Ciascuno dei personaggi citati ha un’identità molto definita, in primo luogo lo riconosciamo nella tenuta semantica, in particolare nei dialoghi. Borghese e riflessivo il linguaggio di Peyrani, Azzardato e altisonante quello di Aurora, così sopra le righe da lasciar scorgere la provenienza umile e il tentativo di ottundere le proprie origini con un utilizzo bizzarro di inglesismi e simili. Il nuovo compagno di Aurora si esprime invece in romanesco.

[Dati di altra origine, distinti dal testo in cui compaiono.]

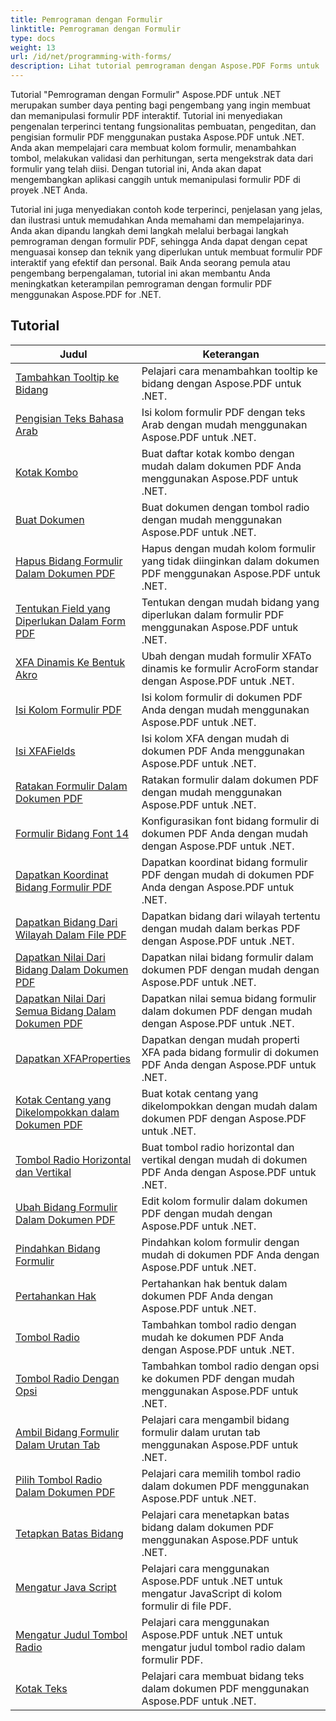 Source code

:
```yaml
---
title: Pemrograman dengan Formulir
linktitle: Pemrograman dengan Formulir
type: docs
weight: 13
url: /id/net/programming-with-forms/
description: Lihat tutorial pemrograman dengan Aspose.PDF Forms untuk .NET untuk membuat dan mengelola formulir interaktif di file PDF Anda.
---
```

Tutorial "Pemrograman dengan Formulir" Aspose.PDF untuk .NET merupakan sumber daya penting bagi pengembang yang ingin membuat dan memanipulasi formulir PDF interaktif. Tutorial ini menyediakan pengenalan terperinci tentang fungsionalitas pembuatan, pengeditan, dan pengisian formulir PDF menggunakan pustaka Aspose.PDF untuk .NET. Anda akan mempelajari cara membuat kolom formulir, menambahkan tombol, melakukan validasi dan perhitungan, serta mengekstrak data dari formulir yang telah diisi. Dengan tutorial ini, Anda akan dapat mengembangkan aplikasi canggih untuk memanipulasi formulir PDF di proyek .NET Anda.

Tutorial ini juga menyediakan contoh kode terperinci, penjelasan yang jelas, dan ilustrasi untuk memudahkan Anda memahami dan mempelajarinya. Anda akan dipandu langkah demi langkah melalui berbagai langkah pemrograman dengan formulir PDF, sehingga Anda dapat dengan cepat menguasai konsep dan teknik yang diperlukan untuk membuat formulir PDF interaktif yang efektif dan personal. Baik Anda seorang pemula atau pengembang berpengalaman, tutorial ini akan membantu Anda meningkatkan keterampilan pemrograman dengan formulir PDF menggunakan Aspose.PDF for .NET.

## Tutorial
| Judul | Keterangan |
| --- | --- | 
| [Tambahkan Tooltip ke Bidang](./add-tooltip-to-field/) | Pelajari cara menambahkan tooltip ke bidang dengan Aspose.PDF untuk .NET. |  
| [Pengisian Teks Bahasa Arab](./arabic-text-filling/) | Isi kolom formulir PDF dengan teks Arab dengan mudah menggunakan Aspose.PDF untuk .NET. |  
| [Kotak Kombo](./combo-box/) | Buat daftar kotak kombo dengan mudah dalam dokumen PDF Anda menggunakan Aspose.PDF untuk .NET. |  
| [Buat Dokumen](./create-doc/) | Buat dokumen dengan tombol radio dengan mudah menggunakan Aspose.PDF untuk .NET. |  
| [Hapus Bidang Formulir Dalam Dokumen PDF](./delete-form-field/) | Hapus dengan mudah kolom formulir yang tidak diinginkan dalam dokumen PDF menggunakan Aspose.PDF untuk .NET. |  
| [Tentukan Field yang Diperlukan Dalam Form PDF](./determine-required-field/) | Tentukan dengan mudah bidang yang diperlukan dalam formulir PDF menggunakan Aspose.PDF untuk .NET. |  
| [XFA Dinamis Ke Bentuk Akro](./dynamic-xfa-to-acro-form/) | Ubah dengan mudah formulir XFATo dinamis ke formulir AcroForm standar dengan Aspose.PDF untuk .NET. |  
| [Isi Kolom Formulir PDF](./fill-form-field/) | Isi kolom formulir di dokumen PDF Anda dengan mudah menggunakan Aspose.PDF untuk .NET. |  
| [Isi XFAFields](./fill-xfafields/) | Isi kolom XFA dengan mudah di dokumen PDF Anda menggunakan Aspose.PDF untuk .NET. |  
| [Ratakan Formulir Dalam Dokumen PDF](./flatten-forms/) | Ratakan formulir dalam dokumen PDF dengan mudah menggunakan Aspose.PDF untuk .NET. |  
| [Formulir Bidang Font 14](./form-field-font-14/) | Konfigurasikan font bidang formulir di dokumen PDF Anda dengan mudah dengan Aspose.PDF untuk .NET. |  
| [Dapatkan Koordinat Bidang Formulir PDF](./get-coordinates/) | Dapatkan koordinat bidang formulir PDF dengan mudah di dokumen PDF Anda dengan Aspose.PDF untuk .NET. |  
| [Dapatkan Bidang Dari Wilayah Dalam File PDF](./get-fields-from-region/) | Dapatkan bidang dari wilayah tertentu dengan mudah dalam berkas PDF dengan Aspose.PDF untuk .NET. |  
| [Dapatkan Nilai Dari Bidang Dalam Dokumen PDF](./get-value-from-field/) | Dapatkan nilai bidang formulir dalam dokumen PDF dengan mudah dengan Aspose.PDF untuk .NET. |  
| [Dapatkan Nilai Dari Semua Bidang Dalam Dokumen PDF](./get-values-from-all-fields/) | Dapatkan nilai semua bidang formulir dalam dokumen PDF dengan mudah dengan Aspose.PDF untuk .NET. |  
| [Dapatkan XFAProperties](./get-xfaproperties/) | Dapatkan dengan mudah properti XFA pada bidang formulir di dokumen PDF Anda dengan Aspose.PDF untuk .NET. |  
| [Kotak Centang yang Dikelompokkan dalam Dokumen PDF](./grouped-check-boxes/) | Buat kotak centang yang dikelompokkan dengan mudah dalam dokumen PDF dengan Aspose.PDF untuk .NET. |  
| [Tombol Radio Horizontal dan Vertikal](./horizontally-and-vertically-radio-buttons/) | Buat tombol radio horizontal dan vertikal dengan mudah di dokumen PDF Anda dengan Aspose.PDF untuk .NET. |  
| [Ubah Bidang Formulir Dalam Dokumen PDF](./modify-form-field/) | Edit kolom formulir dalam dokumen PDF dengan mudah dengan Aspose.PDF untuk .NET. |  
| [Pindahkan Bidang Formulir](./move-form-field/) | Pindahkan kolom formulir dengan mudah di dokumen PDF Anda dengan Aspose.PDF untuk .NET. |  
| [Pertahankan Hak](./preserve-rights/) | Pertahankan hak bentuk dalam dokumen PDF Anda dengan Aspose.PDF untuk .NET. |  
| [Tombol Radio](./radio-button/) | Tambahkan tombol radio dengan mudah ke dokumen PDF Anda dengan Aspose.PDF untuk .NET. |  
| [Tombol Radio Dengan Opsi](./radio-button-with-options/) | Tambahkan tombol radio dengan opsi ke dokumen PDF dengan mudah menggunakan Aspose.PDF untuk .NET. |  
| [Ambil Bidang Formulir Dalam Urutan Tab](./retrieve-form-field-in-tab-order/) | Pelajari cara mengambil bidang formulir dalam urutan tab menggunakan Aspose.PDF untuk .NET. |  
| [Pilih Tombol Radio Dalam Dokumen PDF](./select-radio-button/) | Pelajari cara memilih tombol radio dalam dokumen PDF menggunakan Aspose.PDF untuk .NET. |  
| [Tetapkan Batas Bidang](./set-field-limit/) | Pelajari cara menetapkan batas bidang dalam dokumen PDF menggunakan Aspose.PDF untuk .NET. |  
| [Mengatur Java Script](./set-java-script/) | Pelajari cara menggunakan Aspose.PDF untuk .NET untuk mengatur JavaScript di kolom formulir di file PDF. |  
| [Mengatur Judul Tombol Radio](./set-radio-button-caption/) | Pelajari cara menggunakan Aspose.PDF untuk .NET untuk mengatur judul tombol radio dalam formulir PDF. |  
| [Kotak Teks](./text-box/) | Pelajari cara membuat bidang teks dalam dokumen PDF menggunakan Aspose.PDF untuk .NET. |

Silvestri parla in modo ironicamente malinconico, ma anche gravido di doppi sensi, il che favorisce l’equivoco e la distorsione dell’immagine stessa di questa presenza assente. Di fatto, fino alla fine, non sappiamo mai chi sia realmente Silvestri, se l’amico fedele, eternamente buono e sconfitto o il subdolo ricattatore, astuto e in malafede, probabilmente li è entrambi.

Tornata a Roma, Silvestri non aveva tardato a farsi vivo. Le aveva scritto una lettera, che lei subito distrusse, perché, secondo lei, piena di allusioni ambigue e cattive.
«Per esempio?» domandai incredulo.
«Cosa vuole, non posso ricordarmi ora, a più di cinque anni di distanza, le espressioni esatte. Ma la sostanza era questa: parlava dal principio alla fine soltanto del nostro incontro in treno, e del nostro addio sulla banchina della stazione di Genova. Ci ricamava sopra per parecchie pagine. Ripeteva che mi aveva adorato da anni, dall’inizio. Diceva che tutto questo tempo aveva continuato a soffrire in silenzio per il rimorso di avermi mancato di rispetto, quando aveva osato parlarmene. Ma che adesso, finalmente, dopo un incontro così fortunato, e dopo quello che gli avevo detto, soprattutto dopo le ultime mie parole dalla banchina, capiva che gli avevo perdonato; e per la prima volta il suo cuore eccetera si apriva alla speranza eccetera. Mi annunciava, bontà sua, il suo prossimo arrivo a Roma. Prossimo, perché sapeva che Ulderico sarebbe rimasto in Brasile un mese. Concludeva che aveva paura di sbagliare. Che toccava a me, appena lo avessi rivisto a Roma, fargli capire se poteva continuare a sperare. Ma che comunque, mi ringraziava commosso di quelle mie parole e sguardi, chiusi come un tesoro nel suo cuore… Ecco, qui mi ricordo anche la frase perché era proprio in fondo, e prima della firma: una frase chiara, precisa, da mettermi addosso la paura, e da farmi capire, se non avevo ancora capito. Mi è rimasta stampata nella memoria, come se l’avessi sempre davanti agli occhi. Diceva: un tesoro chiuso nel mio cuore eccetera, eccetera, e questo tesoro per me si chiama il nostro segreto di Genova. Ha capito?».
(Mario Soldati, Il vero Silvestri, Mondadori, 2011, p.70-71).